Permit me next, respectfully, to examine with what propriety it can be alleged, that escapes of this description are so far against the policy of the statute, as to render the construction of the court below proper and necessary. As it has truly been remarked, “this statute was passed for humane purposes;” it was among the first concessions which were made by that inflexible spirit, which has hitherto maintained its hold on society, authorizing imprisonment for debt. Coeval with the authority of imprisonment for debt have been the exertions of men of intelligence, of reflection, and philanthropy, to mitigate its rigor; of men who viewed it as a practice fundamentally wrong, a practice, which forces their fellow-creatures from society, from their friends and their agonized families, into the dreary walls of a prison; which compels them to leave all those fascinating endearments, to become an inmate with vermin; which confines them within the same walls that contain the midnight incendiary and the ruthless assassin; not for crimes which theyhave committed; not for frauds which they have practised on the credulous and unwary; (for such distinctions are not made;) but for the misfortune of being poor; of being unable to satisfy the all-digesting stomach of some ravenous creditor; of men who looked upon the practice as confounding virtue and vice, and destroying the distinction between guilt and innocence, which should unceasingly be cherished in every well regulated government.
Although not completely successful, they have in part succeeded, and the act under discussion was intended as an amelioration of the rigor of imprisonment for debt. How, then, I ask, ought such an act to be construed? Rigorously, or liberally? What is its policy? It is, say the supreme court, humanity. How, then, should it be construed? Why, liberally and humanely. What was the old law, the mischief and the remedy? By the old law, a person imprisoned for debt was confined to the damp walls of the prison: that imprisonment was the mischief intended to be remedied by the statute; and the remedy to be afforded was an enlargement of the prisoner, and confining him to the liberties instead of the walls of the prison. It is our duty to construe the act so as to remove the mischief and promote the remedy; and, in my humble opinion, the construction I contend against would not effect either.

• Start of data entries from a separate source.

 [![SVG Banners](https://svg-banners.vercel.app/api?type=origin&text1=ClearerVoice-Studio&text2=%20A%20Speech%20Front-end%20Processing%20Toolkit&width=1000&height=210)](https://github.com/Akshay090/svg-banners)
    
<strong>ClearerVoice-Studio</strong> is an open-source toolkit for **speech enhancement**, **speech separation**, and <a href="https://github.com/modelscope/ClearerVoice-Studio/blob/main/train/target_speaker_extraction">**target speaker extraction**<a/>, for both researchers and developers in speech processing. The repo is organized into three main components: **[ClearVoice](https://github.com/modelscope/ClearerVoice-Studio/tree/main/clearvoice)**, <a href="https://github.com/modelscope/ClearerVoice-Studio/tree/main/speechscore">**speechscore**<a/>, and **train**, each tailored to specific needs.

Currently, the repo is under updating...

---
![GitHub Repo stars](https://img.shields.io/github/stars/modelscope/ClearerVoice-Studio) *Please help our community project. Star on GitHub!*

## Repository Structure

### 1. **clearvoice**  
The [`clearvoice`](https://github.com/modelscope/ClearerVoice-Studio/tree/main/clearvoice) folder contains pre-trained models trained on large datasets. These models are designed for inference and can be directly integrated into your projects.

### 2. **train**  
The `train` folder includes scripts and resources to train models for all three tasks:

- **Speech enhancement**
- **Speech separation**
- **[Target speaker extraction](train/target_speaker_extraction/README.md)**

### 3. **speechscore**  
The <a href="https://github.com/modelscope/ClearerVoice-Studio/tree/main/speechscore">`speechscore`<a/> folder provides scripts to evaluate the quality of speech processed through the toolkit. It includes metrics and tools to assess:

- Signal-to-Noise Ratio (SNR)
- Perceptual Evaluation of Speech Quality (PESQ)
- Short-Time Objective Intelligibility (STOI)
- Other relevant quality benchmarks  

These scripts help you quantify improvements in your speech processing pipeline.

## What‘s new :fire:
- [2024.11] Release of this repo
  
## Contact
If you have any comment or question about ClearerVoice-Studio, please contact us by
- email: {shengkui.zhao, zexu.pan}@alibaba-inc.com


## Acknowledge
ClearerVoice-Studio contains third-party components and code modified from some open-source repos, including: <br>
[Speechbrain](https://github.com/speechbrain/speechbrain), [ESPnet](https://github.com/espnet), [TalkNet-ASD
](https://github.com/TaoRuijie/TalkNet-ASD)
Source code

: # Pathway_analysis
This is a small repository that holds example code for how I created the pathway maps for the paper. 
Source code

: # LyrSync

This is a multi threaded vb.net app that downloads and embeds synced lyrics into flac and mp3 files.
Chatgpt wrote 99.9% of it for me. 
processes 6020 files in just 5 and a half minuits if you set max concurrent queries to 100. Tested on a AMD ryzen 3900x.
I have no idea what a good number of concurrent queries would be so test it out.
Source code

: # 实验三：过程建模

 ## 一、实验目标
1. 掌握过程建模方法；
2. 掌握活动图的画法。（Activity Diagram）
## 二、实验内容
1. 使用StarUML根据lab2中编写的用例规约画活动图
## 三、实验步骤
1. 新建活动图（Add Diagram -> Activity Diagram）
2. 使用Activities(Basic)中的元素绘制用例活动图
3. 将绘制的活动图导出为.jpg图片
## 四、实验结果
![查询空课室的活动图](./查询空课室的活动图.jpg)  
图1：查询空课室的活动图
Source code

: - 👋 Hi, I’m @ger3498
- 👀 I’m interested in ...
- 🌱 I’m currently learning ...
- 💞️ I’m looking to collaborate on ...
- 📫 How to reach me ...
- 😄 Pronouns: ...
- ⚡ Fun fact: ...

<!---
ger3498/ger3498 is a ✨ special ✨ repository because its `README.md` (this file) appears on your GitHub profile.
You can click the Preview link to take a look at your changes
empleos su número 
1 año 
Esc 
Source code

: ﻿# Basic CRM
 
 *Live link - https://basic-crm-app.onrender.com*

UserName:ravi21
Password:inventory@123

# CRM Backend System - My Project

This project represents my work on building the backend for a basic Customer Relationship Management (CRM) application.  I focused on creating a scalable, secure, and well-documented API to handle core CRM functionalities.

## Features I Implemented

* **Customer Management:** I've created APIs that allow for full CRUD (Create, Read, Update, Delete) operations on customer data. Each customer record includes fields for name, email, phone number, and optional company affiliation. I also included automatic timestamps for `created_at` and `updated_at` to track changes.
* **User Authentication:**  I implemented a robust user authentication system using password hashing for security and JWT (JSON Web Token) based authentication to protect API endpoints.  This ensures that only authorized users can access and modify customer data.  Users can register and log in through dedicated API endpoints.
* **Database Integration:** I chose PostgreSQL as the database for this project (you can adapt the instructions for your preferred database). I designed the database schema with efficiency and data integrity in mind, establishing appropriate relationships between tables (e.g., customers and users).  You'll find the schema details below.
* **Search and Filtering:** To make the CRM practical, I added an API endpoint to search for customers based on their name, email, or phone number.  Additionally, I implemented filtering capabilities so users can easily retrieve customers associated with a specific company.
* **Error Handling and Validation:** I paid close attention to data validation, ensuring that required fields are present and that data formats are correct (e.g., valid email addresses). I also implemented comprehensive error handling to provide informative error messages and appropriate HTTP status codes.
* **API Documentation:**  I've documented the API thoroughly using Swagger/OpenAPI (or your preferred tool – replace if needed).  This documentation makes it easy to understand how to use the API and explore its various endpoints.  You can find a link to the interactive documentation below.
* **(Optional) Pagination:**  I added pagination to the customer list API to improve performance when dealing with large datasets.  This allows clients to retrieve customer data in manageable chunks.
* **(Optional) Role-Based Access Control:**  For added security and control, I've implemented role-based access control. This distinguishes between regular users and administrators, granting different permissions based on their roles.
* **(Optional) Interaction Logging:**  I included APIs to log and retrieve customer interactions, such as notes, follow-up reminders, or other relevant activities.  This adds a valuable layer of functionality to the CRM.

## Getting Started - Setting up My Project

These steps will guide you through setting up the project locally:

The act professes to give a portion of liberty to the unfortunate debtor; but by the construction set up, the legislature are made to exact a price for it which very few indeed could pay. These objects of legislative favour are generally poor; and, by consequently, too often friendless. The exacted rigor of the confinement to the limits is such as requires the utmost prudence and temperance to comply with. It compels the prisoner not only to be proof against surprise, but to subdue every feeling of humanity; a rigor which maintains its force, whether the prisoner is forced from the limits, to save the life of a fellow-creature, which he sees in imminent danger, or to extinguish the flames which threaten to consume the property, and endanger the lives, of his fellow-citizens; which admits of no excuse but the ignorance of that which the prisoner, above every other thing, ought to know, viz. the extent of the limits.
Should this rule ever become the established law of the land, how many will be able to get bail? What prudent man will become bail? If such can be supposed to have been the intention of the legislature, every man’s observation must satisfy him, that the number who could partake of this legislative favor would be few indeed.
Again, imprisonment for debt must originally have been intended to force the able but perverse debtor to pay his debt; but, under the doctrine contended for, imprisonment carries no terrors to him; he gives his bond, derides the sheriff, who, it is said, has no right to stop him, laughs at his creditor, postpones his payment, and reassumes his liberty.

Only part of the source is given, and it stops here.